The advantage of the accelerator architecture of Gu is that systolic array and on-chip memories are useful for better performance in deep learning applications. Thus, it would have been obvious to one of ordinary skill in the art at the time of the effective filing date to implement the accelerator architecture of Gu as the coprocessor of Ansari 
As per claim 15:
Ansari, Eaton, and Gu disclosed the hardware accelerator of claim 13, wherein the systolic array is programmable by a first set of instructions to perform the computations for a first neural network and programmable by a second set of instructions to perform the computations for a second neural network (Gu: Figure 12 element 1110, paragraphs 3-4 and 61)(Ansari: Figures 2 and 7B elements 232 and 710, column 7 lines 23-25 and column 13 lines 47-65)(Gu disclosed a systolic array accelerator with on-chip memory banks, input buffers, and weight buffers. The combination implements the tensor accelerator of Gu as the coprocessor of Ansari. The combination allows for systolic MAC array processing via the UDI operations of Ansari for multiple different applications.);
wherein the instruction schema mapping table is programmed based on a first instruction schema program to provide instruction schemas to the systolic array to control the systolic array to perform the computations for the first neural network (Gu: Figure 12 element 1110, paragraphs 3-4 and 61)(Eaton: Figure 4 element 16, column 6 lines 59-61)(Ansari: Figures 2, 7C, and 24 elements 231, 233, 723-724, 730, and 2412, column 11 lines 66-67 continued to column 12 lines 1-3, column 14 lines 47-50, column 14 lines 65-67 continued to column 15 lines 1-3, column 15 lines 28-31, column 17 lines 30-35, column 38 lines 18-23, column 38 lines 42-55, and column 39 lines 40-50)(Eaton disclosed a decoder being implemented as a CAM. The combination implements the programmable instruction decoder within the FCM of Ansari as a programmable CAM. The combination implements the tensor accelerator of Gu as the coprocessor of Ansari. An initial programming of the decoder reads upon the first instruction schema program 
wherein the instruction schema mapping table is programmed based on a second instruction schema program to provide instruction schemas to the systolic array to control the systolic array to perform the computations for the second neural network (Gu: Figure 12 element 1110, paragraphs 3-4 and 61)(Eaton: Figure 4 element 16, column 6 lines 59-61)(Ansari: Figures 2, 7C, and 24 elements 231, 233, 723-724, 730, and 2412, column 11 lines 66-67 continued to column 12 lines 1-3, column 14 lines 47-50, column 14 lines 65-67 continued to column 15 lines 1-3, column 15 lines 28-31, column 17 lines 30-35, column 38 lines 18-23, column 38 lines 42-55, and column 39 lines 40-50)(Eaton disclosed a decoder being implemented as a CAM. The combination implements the programmable instruction decoder within the FCM of Ansari as a programmable CAM. The combination implements the tensor accelerator of Gu as the coprocessor of Ansari. Official notice is given that programmable logic can be reprogrammed during execution for the advantage of implementing other types of functions. Thus, it would have been obvious to one of ordinary skill in the art to reprogram the CAM and instruction registers to implement additional UDIs during execution. In view of the above official notice, a reprogramming of the decoder reads upon the second instruction schema program for processing a second neural network application.).

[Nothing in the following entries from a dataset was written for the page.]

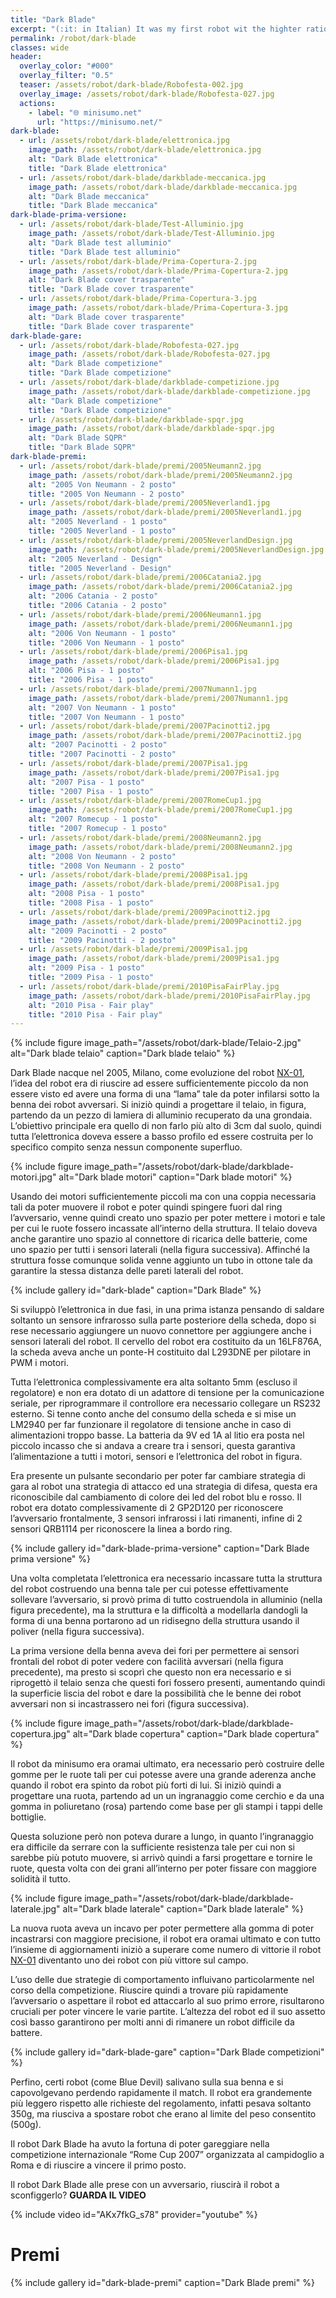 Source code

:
 ```yaml
---
title: "Dark Blade"
excerpt: "(:it: in Italian) It was my first robot wit the highter ratio win. Eight champions in high schools and one first place in the national minisumo competition during the RomeCup 2007. Darkblade is a thin robot high only 3cm, with a long blade. This robot before the match could change the tattics in attack or defence."
permalink: /robot/dark-blade
classes: wide
header:
  overlay_color: "#000"
  overlay_filter: "0.5"
  teaser: /assets/robot/dark-blade/Robofesta-002.jpg
  overlay_image: /assets/robot/dark-blade/Robofesta-027.jpg
  actions:
    - label: "🌐 minisumo.net"
      url: "https://minisumo.net/"
dark-blade:
  - url: /assets/robot/dark-blade/elettronica.jpg
    image_path: /assets/robot/dark-blade/elettronica.jpg
    alt: "Dark Blade elettronica"
    title: "Dark Blade elettronica"
  - url: /assets/robot/dark-blade/darkblade-meccanica.jpg
    image_path: /assets/robot/dark-blade/darkblade-meccanica.jpg
    alt: "Dark Blade meccanica"
    title: "Dark Blade meccanica"
dark-blade-prima-versione:
  - url: /assets/robot/dark-blade/Test-Alluminio.jpg
    image_path: /assets/robot/dark-blade/Test-Alluminio.jpg
    alt: "Dark Blade test alluminio"
    title: "Dark Blade test alluminio"
  - url: /assets/robot/dark-blade/Prima-Copertura-2.jpg
    image_path: /assets/robot/dark-blade/Prima-Copertura-2.jpg
    alt: "Dark Blade cover trasparente"
    title: "Dark Blade cover trasparente"
  - url: /assets/robot/dark-blade/Prima-Copertura-3.jpg
    image_path: /assets/robot/dark-blade/Prima-Copertura-3.jpg
    alt: "Dark Blade cover trasparente"
    title: "Dark Blade cover trasparente"
dark-blade-gare:
  - url: /assets/robot/dark-blade/Robofesta-027.jpg
    image_path: /assets/robot/dark-blade/Robofesta-027.jpg
    alt: "Dark Blade competizione"
    title: "Dark Blade competizione"
  - url: /assets/robot/dark-blade/darkblade-competizione.jpg
    image_path: /assets/robot/dark-blade/darkblade-competizione.jpg
    alt: "Dark Blade competizione"
    title: "Dark Blade competizione"
  - url: /assets/robot/dark-blade/darkblade-spqr.jpg
    image_path: /assets/robot/dark-blade/darkblade-spqr.jpg
    alt: "Dark Blade SQPR"
    title: "Dark Blade SQPR"
dark-blade-premi:
  - url: /assets/robot/dark-blade/premi/2005Neumann2.jpg
    image_path: /assets/robot/dark-blade/premi/2005Neumann2.jpg
    alt: "2005 Von Neumann - 2 posto"
    title: "2005 Von Neumann - 2 posto"
  - url: /assets/robot/dark-blade/premi/2005Neverland1.jpg
    image_path: /assets/robot/dark-blade/premi/2005Neverland1.jpg
    alt: "2005 Neverland - 1 posto"
    title: "2005 Neverland - 1 posto"
  - url: /assets/robot/dark-blade/premi/2005NeverlandDesign.jpg
    image_path: /assets/robot/dark-blade/premi/2005NeverlandDesign.jpg
    alt: "2005 Neverland - Design"
    title: "2005 Neverland - Design"
  - url: /assets/robot/dark-blade/premi/2006Catania2.jpg
    image_path: /assets/robot/dark-blade/premi/2006Catania2.jpg
    alt: "2006 Catania - 2 posto"
    title: "2006 Catania - 2 posto"
  - url: /assets/robot/dark-blade/premi/2006Neumann1.jpg
    image_path: /assets/robot/dark-blade/premi/2006Neumann1.jpg
    alt: "2006 Von Neumann - 1 posto"
    title: "2006 Von Neumann - 1 posto"
  - url: /assets/robot/dark-blade/premi/2006Pisa1.jpg
    image_path: /assets/robot/dark-blade/premi/2006Pisa1.jpg
    alt: "2006 Pisa - 1 posto"
    title: "2006 Pisa - 1 posto"
  - url: /assets/robot/dark-blade/premi/2007Numann1.jpg
    image_path: /assets/robot/dark-blade/premi/2007Numann1.jpg
    alt: "2007 Von Neumann - 1 posto"
    title: "2007 Von Neumann - 1 posto"
  - url: /assets/robot/dark-blade/premi/2007Pacinotti2.jpg
    image_path: /assets/robot/dark-blade/premi/2007Pacinotti2.jpg
    alt: "2007 Pacinotti - 2 posto"
    title: "2007 Pacinotti - 2 posto"
  - url: /assets/robot/dark-blade/premi/2007Pisa1.jpg
    image_path: /assets/robot/dark-blade/premi/2007Pisa1.jpg
    alt: "2007 Pisa - 1 posto"
    title: "2007 Pisa - 1 posto"
  - url: /assets/robot/dark-blade/premi/2007RomeCup1.jpg
    image_path: /assets/robot/dark-blade/premi/2007RomeCup1.jpg
    alt: "2007 Romecup - 1 posto"
    title: "2007 Romecup - 1 posto"
  - url: /assets/robot/dark-blade/premi/2008Neumann2.jpg
    image_path: /assets/robot/dark-blade/premi/2008Neumann2.jpg
    alt: "2008 Von Neumann - 2 posto"
    title: "2008 Von Neumann - 2 posto"
  - url: /assets/robot/dark-blade/premi/2008Pisa1.jpg
    image_path: /assets/robot/dark-blade/premi/2008Pisa1.jpg
    alt: "2008 Pisa - 1 posto"
    title: "2008 Pisa - 1 posto"
  - url: /assets/robot/dark-blade/premi/2009Pacinotti2.jpg
    image_path: /assets/robot/dark-blade/premi/2009Pacinotti2.jpg
    alt: "2009 Pacinotti - 2 posto"
    title: "2009 Pacinotti - 2 posto"
  - url: /assets/robot/dark-blade/premi/2009Pisa1.jpg
    image_path: /assets/robot/dark-blade/premi/2009Pisa1.jpg
    alt: "2009 Pisa - 1 posto"
    title: "2009 Pisa - 1 posto"
  - url: /assets/robot/dark-blade/premi/2010PisaFairPlay.jpg
    image_path: /assets/robot/dark-blade/premi/2010PisaFairPlay.jpg
    alt: "2010 Pisa - Fair play"
    title: "2010 Pisa - Fair play"
---
```


{% include figure image_path="/assets/robot/dark-blade/Telaio-2.jpg" alt="Dark blade telaio" caption="Dark blade telaio" %}

Dark Blade nacque nel 2005, Milano, come evoluzione del robot [NX-01](/robot/NX-01), l’idea del robot era di riuscire ad essere sufficientemente piccolo da non essere visto ed avere una forma di una “lama” tale da poter infilarsi sotto la benna dei robot avversari.
Si iniziò quindi a progettare il telaio, in figura, partendo da un pezzo di lamiera di alluminio recuperato da una grondaia. L’obiettivo principale era quello di non farlo più alto di 3cm dal suolo, quindi tutta l’elettronica doveva essere a basso profilo ed essere costruita per lo specifico compito senza nessun componente superfluo.

{% include figure image_path="/assets/robot/dark-blade/darkblade-motori.jpg" alt="Dark blade motori" caption="Dark blade motori" %}

Usando dei motori sufficientemente piccoli ma con una coppia necessaria tali da poter muovere il robot e poter quindi spingere fuori dal ring l’avversario, venne quindi creato uno spazio per poter mettere i motori e tale per cui le ruote fossero incassate all’interno della struttura. Il telaio doveva anche garantire uno spazio al connettore di ricarica delle batterie, come uno spazio per tutti i sensori laterali (nella figura successiva).  Affinché la struttura fosse comunque solida venne aggiunto un tubo in ottone tale da garantire la stessa distanza delle pareti laterali del robot.

{% include gallery id="dark-blade" caption="Dark Blade" %}

Si sviluppò l’elettronica in due fasi, in una prima istanza pensando di saldare soltanto un sensore infrarosso sulla parte posteriore della scheda, dopo si rese necessario aggiungere un nuovo connettore per aggiungere anche i sensori laterali del robot. Il cervello del robot era costituito da un 16LF876A, la scheda aveva anche un ponte-H costituito dal L293DNE per pilotare in PWM i motori.

Tutta l’elettronica complessivamente era alta soltanto 5mm (escluso il regolatore) e non era dotato di un adattore di tensione per la comunicazione seriale, per riprogrammare il controllore era necessario collegare un RS232 esterno. Si tenne conto anche del consumo della scheda e si mise un LM2940 per far funzionare il regolatore di tensione anche in caso di alimentazioni troppo basse. La batteria da 9V ed 1A al litio era posta nel piccolo incasso che si andava a creare tra i sensori, questa garantiva l’alimentazione a tutti i motori, sensori e l’elettronica del robot in figura.

Era presente un pulsante secondario per poter far cambiare strategia di gara al robot una strategia di attacco ed una strategia di difesa, questa era riconoscibile dal cambiamento di colore dei led del robot blu e rosso. Il robot era dotato complessivamente di 2 GP2D120 per  riconoscere l’avversario frontalmente, 3 sensori infrarossi i lati rimanenti, infine di 2 sensori QRB1114 per riconoscere la linea a bordo ring.

{% include gallery id="dark-blade-prima-versione" caption="Dark Blade prima versione" %}

Una volta completata l’elettronica era necessario incassare tutta la struttura del robot costruendo una benna tale per cui potesse effettivamente sollevare l’avversario, si provò prima di tutto costruendola in alluminio (nella figura precedente), ma la struttura e la difficoltà a modellarla dandogli la forma di una benna portarono ad un ridisegno della struttura usando il poliver (nella figura successiva).

La prima versione della benna aveva dei fori per permettere ai sensori frontali del robot di poter vedere con facilità avversari (nella figura precedente), ma presto si scoprì che questo non era necessario e si riprogettò il telaio senza che questi fori fossero presenti, aumentando quindi la superficie liscia del robot e dare la possibilità che le benne dei robot avversari non si incastrassero nei fori (figura successiva).

{% include figure image_path="/assets/robot/dark-blade/darkblade-copertura.jpg" alt="Dark blade copertura" caption="Dark blade copertura" %}

Il robot da minisumo era oramai ultimato, era necessario però costruire delle gomme per le ruote tali per cui potesse avere una grande aderenza anche quando il robot era spinto da robot più forti di lui. Si iniziò quindi  a progettare una ruota, partendo ad un un ingranaggio come cerchio e da una gomma in poliuretano (rosa) partendo come base per gli stampi i tappi delle bottiglie.

Questa soluzione però non poteva durare a lungo, in quanto l’ingranaggio era difficile da serrare con la sufficiente resistenza tale per cui non si sarebbe più potuto muovere, si arrivò quindi a farsi progettare e tornire le ruote, questa volta con dei grani all’interno per poter fissare con maggiore solidità il tutto.

{% include figure image_path="/assets/robot/dark-blade/darkblade-laterale.jpg" alt="Dark blade laterale" caption="Dark blade laterale" %}

La nuova ruota aveva un incavo per poter permettere alla gomma di poter incastrarsi con maggiore precisione, il robot era oramai ultimato e con tutto l’insieme di aggiornamenti iniziò a superare come numero di vittorie il robot [NX-01](/robot/NX-01) diventanto uno dei robot con più vittore sul campo.

L’uso delle due strategie di comportamento influivano particolarmente nel corso della competizione. Riuscire quindi a trovare più rapidamente l’avversario o aspettare il robot ed attaccarlo al suo primo errore, risultarono cruciali per poter vincere le varie partite. L’altezza del robot ed il suo assetto così basso garantirono per molti anni di rimanere un robot difficile da battere.

{% include gallery id="dark-blade-gare" caption="Dark Blade competizioni" %}

Perfino, certi robot (come Blue Devil) salivano sulla sua benna e si capovolgevano perdendo rapidamente il match. Il robot era grandemente più leggero rispetto alle richieste del regolamento, infatti pesava soltanto 350g, ma riusciva a spostare robot che erano al limite del peso consentito (500g).

Il robot Dark Blade ha avuto la fortuna di poter gareggiare nella competizione internazionale “Rome Cup 2007” organizzata al campidoglio a Roma e di riuscire a vincere il primo posto.

Il robot Dark Blade alle prese con un avversario, riuscirà il  robot a sconfiggerlo? **GUARDA IL VIDEO**

{% include video id="AKx7fkG_s78" provider="youtube" %}

# Premi

{% include gallery id="dark-blade-premi" caption="Dark Blade premi" %}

Claim 14 is rejected under 35 U.S.C. 103 as being unpatentable over Ansari et al. (U.S. 7,590,823), in view of Eaton (U.S. 4,187,539), in view of Official Notice, in view of Gu et al. (U.S. 2020/0184001), further in view of Kloth (U.S. 2004/0156547).
As per claim 14:

wherein the controller is configured to: 
receive a second instruction (Ansari: Figure 2 element 220, column 7 lines 1-12)(The APU controller receives coprocessor UDI instructions containing opcodes.);
extract, using the instruction decoder, a second opcode from the second instruction (Ansari: Figures 7 and 24 elements 711, 2403, and 2411, column 13 lines 10-19, column 17 lines 30-35, and column 39 lines 13-24)(An opcode of the stored UDI instruction is extracted to be compared with opcodes in the configuration instruction registers.);
obtain, from the instruction schema mapping table and based on the second opcode, a third definition of a third operand and a fourth definition of a fourth operand, wherein the third definition and the fourth definition specify a location and a number of bits of, respectively, the third operand and the fourth operand in the instruction (Ansari: Figures 3 and 7A element 304, column 11 lines 63-65 and column 13 lines 8-46)(Decoding the load/store UDI identifies operands for the source and destination of data to be loaded/stored. In view of the above official notice, the load/store UDI format indicates the location and number of bits for these operands.).
Ansari, Eaton, and Gu failed to teach wherein the hardware accelerator further comprises a post-processing engine; wherein the controller is configured to: forward the 
However, Kloth combined with Ansari, Eaton, and Gu disclosed wherein the hardware accelerator further comprises a post-processing engine (Kloth: Figures 6-7 element 500, paragraph 21)(Gu: Figure 12 element 1110, paragraph 61)(Ansari: Figure 2 element 232, column 7 lines 23-25)(Kloth disclosed a post processing engine coupled to an image processing engine. The combination implements the tensor accelerator of Gu with the post processing engine of Kloth as the coprocessor of Ansari.);
wherein the controller is configured to: 
forward the second instruction and the third definition to the post- processing engine to enable the post-processing engine to extract the third operand from the second instruction and to perform a post-processing operation on the intermediate outputs of the systolic array based on the third operand to generate outputs (Kloth: Figure 6 elements 504 and 510, paragraph 35-36)(Ansari: Figures 2, 7C, and 24 elements 231, 233, 723-724, 730, and 2412, column 11 lines 66-67 continued to column 12 lines 1-3, column 14 lines 47-50, column 14 lines 65-67 continued to column 15 lines 1-3, column 15 lines 28-31, column 17 lines 30-35, column 38 lines 18-23, column 38 lines 42-55, and column 39 lines 40-50)(The combination implements the tensor accelerator of Gu with the 
forward the second instruction and the fourth definition to the memory access circuit to store the outputs at the on-chip memory (Kloth: Figure 6 elements 504 and 510, paragraph 37)(Gu: Figure 12 element 1110, paragraph 61)(Ansari: Figure 2 element 232, column 7 lines 23-25)(The combination implements the tensor accelerator of Gu with the post processing engine of Kloth as the coprocessor of Ansari. Vector engine outputs from the post processing engine are stored in the DRAM.).
The advantage of post processing engines is that pixel processing can be further refined. Thus, it would have been obvious to one of ordinary skill in the art at the time of the effective filing date to implement a post processing engine in Ansari to allow for further refinements of data processing from the systolic array of Gu.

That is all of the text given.